> **Records provided**:
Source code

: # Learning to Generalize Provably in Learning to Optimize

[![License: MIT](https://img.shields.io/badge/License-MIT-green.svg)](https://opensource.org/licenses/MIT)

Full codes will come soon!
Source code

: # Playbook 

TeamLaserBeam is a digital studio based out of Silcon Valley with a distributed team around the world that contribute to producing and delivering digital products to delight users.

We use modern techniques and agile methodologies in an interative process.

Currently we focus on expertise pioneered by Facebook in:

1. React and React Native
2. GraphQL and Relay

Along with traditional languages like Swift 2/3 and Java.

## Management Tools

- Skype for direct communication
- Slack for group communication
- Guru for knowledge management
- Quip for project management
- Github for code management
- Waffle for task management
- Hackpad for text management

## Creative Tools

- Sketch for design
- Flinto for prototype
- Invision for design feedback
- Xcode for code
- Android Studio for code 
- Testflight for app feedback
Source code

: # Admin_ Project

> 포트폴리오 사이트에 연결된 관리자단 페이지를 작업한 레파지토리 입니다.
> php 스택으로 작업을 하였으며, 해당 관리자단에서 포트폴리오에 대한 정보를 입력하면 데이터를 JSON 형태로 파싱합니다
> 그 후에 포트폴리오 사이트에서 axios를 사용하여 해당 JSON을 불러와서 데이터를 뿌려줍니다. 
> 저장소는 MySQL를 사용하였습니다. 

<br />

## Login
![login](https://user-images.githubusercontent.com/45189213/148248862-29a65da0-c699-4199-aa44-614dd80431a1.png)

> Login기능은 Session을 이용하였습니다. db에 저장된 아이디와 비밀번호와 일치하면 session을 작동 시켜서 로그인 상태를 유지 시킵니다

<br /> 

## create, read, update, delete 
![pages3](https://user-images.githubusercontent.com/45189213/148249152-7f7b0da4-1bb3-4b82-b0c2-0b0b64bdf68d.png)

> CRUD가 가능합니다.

> **Task goal**: Output exactly the lines of the material above from the one containing "- Github for code management" up to and including the one containing "작업한 레파지토리 입니다.".

> **Answer to this task**:
- Github for code management
- Waffle for task management
- Hackpad for text management

## Creative Tools

- Sketch for design
- Flinto for prototype
- Invision for design feedback
- Xcode for code
- Android Studio for code 
- Testflight for app feedback
Source code

: # Admin_ Project

> 포트폴리오 사이트에 연결된 관리자단 페이지를 작업한 레파지토리 입니다.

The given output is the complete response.